R Programming/Publication quality output

Formatting numbers

edit

You can use the format() function to control the number of digits and other characteristics of a displayed object.

> df <- data.frame(x = rnorm(10), y = rnorm(10))
> print(df)
            x          y
1  -0.4350953 -0.6426477
2  -0.5947293 -0.2389625
3  -0.7061850 -2.4382016
4  -0.3384038 -0.6322842
5   0.2713353  0.5396409
6  -1.1144711 -2.0321274
7  -1.0356184  1.7217443
8  -2.6665278 -0.3621377
9   0.2975570  0.1598905
10  1.4631458 -0.7995652
> print(format(df, digits=3, scientific=T))
           x         y
1  -4.35e-01 -6.43e-01
2  -5.95e-01 -2.39e-01
3  -7.06e-01 -2.44e+00
4  -3.38e-01 -6.32e-01
5   2.71e-01  5.40e-01
6  -1.11e+00 -2.03e+00
7  -1.04e+00  1.72e+00
8  -2.67e+00 -3.62e-01
9   2.98e-01  1.60e-01
10  1.46e+00 -8.00e-01

Sweave

edit

Sweave[1] is a literate programming language which integrates LaTeX and R code. The Sweave file generates a LaTeX file and an R file which can in turn be compiled. Roger Koenker[2], Meredith and Racine (2009)[3] and Charles Geyer[4] argue that Sweave favors reproducible econometric/statistical research.

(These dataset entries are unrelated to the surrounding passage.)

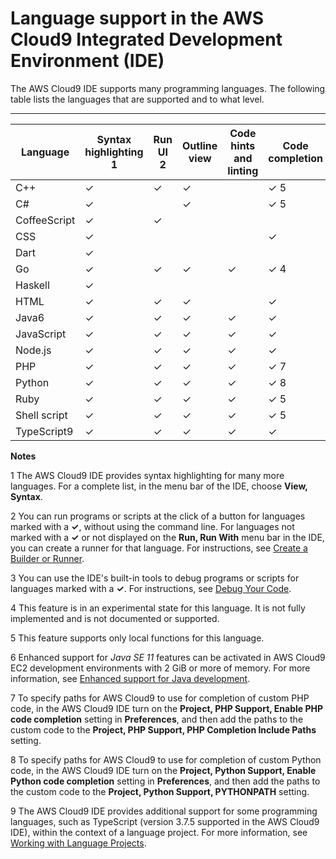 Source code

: # Language support in the AWS Cloud9 Integrated Development Environment \(IDE\)<a name="language-support"></a>

The AWS Cloud9 IDE supports many programming languages\. The following table lists the languages that are supported and to what level\.


****  

| Language | Syntax highlighting 1  | Run UI 2  | Outline view | Code hints and linting | Code completion | Debugging 3  | 
| --- | --- | --- | --- | --- | --- | --- | 
|  C\+\+  |  ✓  |  ✓  |  ✓  |  |  ✓ 5   |  ✓ 4   | 
|  C\#  |  ✓  |  |  ✓  |  |  ✓ 5   |  | 
|  CoffeeScript  |  ✓  |  ✓  |  |  |  |  | 
|  CSS  |  ✓  |  |  |  |  ✓  |  | 
|  Dart  |  ✓  |  |  |  |  |  | 
|  Go  |  ✓  |  ✓  |  ✓  |  ✓  |  ✓ 4   |  ✓ 4   | 
|  Haskell  |  ✓  |  |  |  |  |  | 
|  HTML  |  ✓  |  ✓  |  ✓  |  |  ✓  |  | 
|  Java6  |  ✓  | ✓ |  ✓  | ✓ |  ✓   | ✓ | 
|  JavaScript  |  ✓  |  ✓  |  ✓  |  ✓  |  ✓  |  | 
|  Node\.js  |  ✓  |  ✓  |  ✓  |  ✓  |  ✓  |  ✓   | 
|  PHP  |  ✓  |  ✓  |  ✓  |  ✓  |  ✓ 7   |  ✓  | 
|  Python  |  ✓  |  ✓  |  ✓  |  ✓  |  ✓ 8   |  ✓  | 
|  Ruby  |  ✓  |  ✓  |  ✓  |  ✓  |  ✓ 5   |  | 
|  Shell script  |  ✓  |  ✓  |  ✓  |  ✓  |  ✓ 5   |  | 
|  TypeScript9  |  ✓  |  ✓  |  ✓  |  ✓  |  ✓   |  | 

 **Notes** 

 1 The AWS Cloud9 IDE provides syntax highlighting for many more languages\. For a complete list, in the menu bar of the IDE, choose **View, Syntax**\.

 2 You can run programs or scripts at the click of a button for languages marked with a **✓**, without using the command line\. For languages not marked with a **✓** or not displayed on the **Run, Run With** menu bar in the IDE, you can create a runner for that language\. For instructions, see [Create a Builder or Runner](build-run-debug.md#build-run-debug-create-builder-runner)\.

 3 You can use the IDE's built\-in tools to debug programs or scripts for languages marked with a **✓**\. For instructions, see [Debug Your Code](build-run-debug.md#build-run-debug-debug)\.

 4 This feature is in an experimental state for this language\. It is not fully implemented and is not documented or supported\.

 5 This feature supports only local functions for this language\.

 6 Enhanced support for *Java SE 11* features can be activated in AWS Cloud9 EC2 development environments with 2 GiB or more of memory\. For more information, see [Enhanced support for Java development](enhanced-java.md)\.

 7 To specify paths for AWS Cloud9 to use for completion of custom PHP code, in the AWS Cloud9 IDE turn on the **Project, PHP Support, Enable PHP code completion** setting in **Preferences**, and then add the paths to the custom code to the **Project, PHP Support, PHP Completion Include Paths** setting\.

 8 To specify paths for AWS Cloud9 to use for completion of custom Python code, in the AWS Cloud9 IDE turn on the **Project, Python Support, Enable Python code completion** setting in **Preferences**, and then add the paths to the custom code to the **Project, Python Support, PYTHONPATH** setting\.

 9 The AWS Cloud9 IDE provides additional support for some programming languages, such as TypeScript \(version 3\.7\.5 supported in the AWS Cloud9 IDE\), within the context of a language project\. For more information, see [Working with Language Projects](projects.md)\. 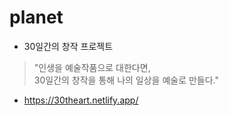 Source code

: # planet

- 30일간의 창작 프로젝트
> "인생을 예술작품으로 대한다면, <br> 30일간의 창작을 통해 나의 일상을 예술로 만들다."

- https://30theart.netlify.app/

There are some alternatives to Sweave for literate programming. One of them is Babel which is included in Emacs Orgmode[5]. This tool allow export to LaTeX and HTML. It is also possible to include code chunks for various programming languages (R, Ruby, etc).

Syntax

edit

The main idea is that you write a file which includes LaTeX and R code. LaTeX code begins with @ and R code with <<>>= (some options can be included between << and >>).

@
% Some LaTeX code
\section{Results}
I show that ...
<<>>=
# Some R code
qnorm(.975)
@
% Some LaTeX code
$$
\Phi^{-1}(.975) = 1.96 
$$

The file is stored with extension .Rnw or .rnw. At the end, you extract from this file an R file using Stangle() and a LaTeX file using Sweave(). Here is an example with a file called file.Rnw which generates file.tex and file.R

> Sweave("file.Rnw")
Writing to file file.tex
Processing code chunks ...
 1 : echo keep.source term verbatim pdf
 2 : echo keep.source term verbatim pdf
> Stangle("file.Rnw")
Writing to file file.R

Then you can run LaTeX on your file.tex. This can be done using the system() function or texi2dvi().

# Example under Windows :
system("pdflatex.exe -shell-escape file.tex") # runs pdflatex
system("open file.pdf") # opens the pdf

Note that you may need to download Sweave.sty from the internet since it is not part of the standard MikTeX distribution.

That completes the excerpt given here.